This piece was originally located above a doorway in the tomb of Iniuia and Yui from Saqqara. We don’t know a whole heck of a lot about them. Iniuia is the husband and Yui is his wife. In the inscription on this fragment, Iniuia is referred to by the title “Overseer of the Treasury of Silver and Gold of the Lord of the Two Lands.” At some later point in his career, he gets the titles “Overseer of the Cattle of Amun” and “Royal Scribe and Chief Steward of the Great Palace” and Yui is referred to as the “Lady of the House, the Chanteress of Amun,” which we see on their darling little double shawabty coffin lid from the MFA in Boston, which I had the pleasure of seeing in person for the first time just a couple weeks ago and snapped this lame cell phone picture.

What we are really interested in with the lintel, though, is the Amarna influence. We see Iniuia and Yui supplicating before Osiris and Isis, their hands raised in prayer, so this is clearly after the Amarna period, since the orthodox gods have been reintroduced. But look closely at Iniuia and Yui. Notice their slender limbs, elongated torsos, protruding chins, pronounced cheekbones, sharp almondine eyes, and their little potbellies. Note also how the artists has seemingly rendered a straight line from the tips of their noses to the peak of their foreheads. These are all very distinctive traits developed during the Amarna period. Even upwards of 50 years or more after the reign of the heretic king Akhenaten, after the radical transformation of Egyptian art, religion, and society, then after the rampant, vehement, passionate movement to eradicate all traces of the previous order and restore Egypt to its orthodox religious traditions, we still continue to see a lasting artistic influence of the monumentally influential Amarna period.

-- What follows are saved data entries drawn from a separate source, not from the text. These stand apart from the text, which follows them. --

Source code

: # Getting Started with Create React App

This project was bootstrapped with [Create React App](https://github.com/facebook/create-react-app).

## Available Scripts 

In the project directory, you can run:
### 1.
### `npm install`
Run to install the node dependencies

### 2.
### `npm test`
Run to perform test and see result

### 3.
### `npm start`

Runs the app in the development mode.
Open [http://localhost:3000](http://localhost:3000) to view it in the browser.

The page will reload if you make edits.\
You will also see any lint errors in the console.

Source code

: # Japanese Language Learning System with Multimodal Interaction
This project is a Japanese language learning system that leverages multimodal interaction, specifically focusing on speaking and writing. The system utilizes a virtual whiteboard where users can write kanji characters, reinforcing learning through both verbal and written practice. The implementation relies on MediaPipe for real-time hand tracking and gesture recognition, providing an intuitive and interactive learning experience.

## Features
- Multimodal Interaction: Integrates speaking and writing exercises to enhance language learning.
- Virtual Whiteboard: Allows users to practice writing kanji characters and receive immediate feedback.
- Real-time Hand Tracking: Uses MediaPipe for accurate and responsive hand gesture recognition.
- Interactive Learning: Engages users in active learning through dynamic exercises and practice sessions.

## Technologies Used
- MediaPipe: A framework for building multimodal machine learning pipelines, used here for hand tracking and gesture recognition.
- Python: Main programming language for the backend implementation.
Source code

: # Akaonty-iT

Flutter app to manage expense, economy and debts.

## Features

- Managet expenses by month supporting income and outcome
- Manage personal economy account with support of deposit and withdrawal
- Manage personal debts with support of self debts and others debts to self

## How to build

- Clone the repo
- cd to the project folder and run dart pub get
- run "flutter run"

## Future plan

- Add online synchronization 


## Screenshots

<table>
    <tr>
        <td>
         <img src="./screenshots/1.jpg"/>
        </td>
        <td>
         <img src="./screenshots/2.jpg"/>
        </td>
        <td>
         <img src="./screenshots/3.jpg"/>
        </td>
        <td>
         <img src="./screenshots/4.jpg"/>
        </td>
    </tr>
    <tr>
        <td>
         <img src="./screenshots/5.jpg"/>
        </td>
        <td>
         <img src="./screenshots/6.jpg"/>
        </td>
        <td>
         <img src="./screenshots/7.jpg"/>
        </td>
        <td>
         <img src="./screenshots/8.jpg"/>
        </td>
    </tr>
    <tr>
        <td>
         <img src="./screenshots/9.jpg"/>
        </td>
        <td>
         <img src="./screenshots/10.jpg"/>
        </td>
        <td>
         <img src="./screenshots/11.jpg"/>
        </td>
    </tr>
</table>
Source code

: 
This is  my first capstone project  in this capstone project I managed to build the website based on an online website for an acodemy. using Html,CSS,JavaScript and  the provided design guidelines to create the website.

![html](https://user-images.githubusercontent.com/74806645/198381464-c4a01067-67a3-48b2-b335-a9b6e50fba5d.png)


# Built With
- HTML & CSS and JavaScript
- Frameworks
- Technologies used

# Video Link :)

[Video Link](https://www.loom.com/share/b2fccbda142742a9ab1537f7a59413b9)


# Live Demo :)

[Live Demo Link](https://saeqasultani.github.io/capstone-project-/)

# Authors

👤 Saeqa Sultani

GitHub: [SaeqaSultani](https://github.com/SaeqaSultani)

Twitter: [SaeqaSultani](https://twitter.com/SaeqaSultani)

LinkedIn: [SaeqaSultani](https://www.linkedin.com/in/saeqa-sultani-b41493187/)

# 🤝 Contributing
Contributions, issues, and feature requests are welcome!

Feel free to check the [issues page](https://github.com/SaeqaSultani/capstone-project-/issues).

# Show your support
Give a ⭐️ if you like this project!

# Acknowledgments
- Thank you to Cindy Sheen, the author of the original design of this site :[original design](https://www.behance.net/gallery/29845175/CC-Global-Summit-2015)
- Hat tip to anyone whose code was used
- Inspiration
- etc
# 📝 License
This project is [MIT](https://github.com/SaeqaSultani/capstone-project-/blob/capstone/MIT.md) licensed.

Thanks to all, who have been sending feedback. I appreciate you taking the time and making the good suggestions. If you want to be part of the cool crowd too, you can give feedback on the website and fill out a fun little survey. If you have any questions you’d like me to discuss in future episodes, you can also email me at info@ancientartpodcast.org. You can comment on each episode on the website or on YouTube. And if you like the podcast, why not share the love with some iTunes comments? It helps to get the podcast noticed. Lastly, you can follow me on Twitter at lucaslivingston. Thanks for listening and we’ll see you next time on the Ancient Art Podcast.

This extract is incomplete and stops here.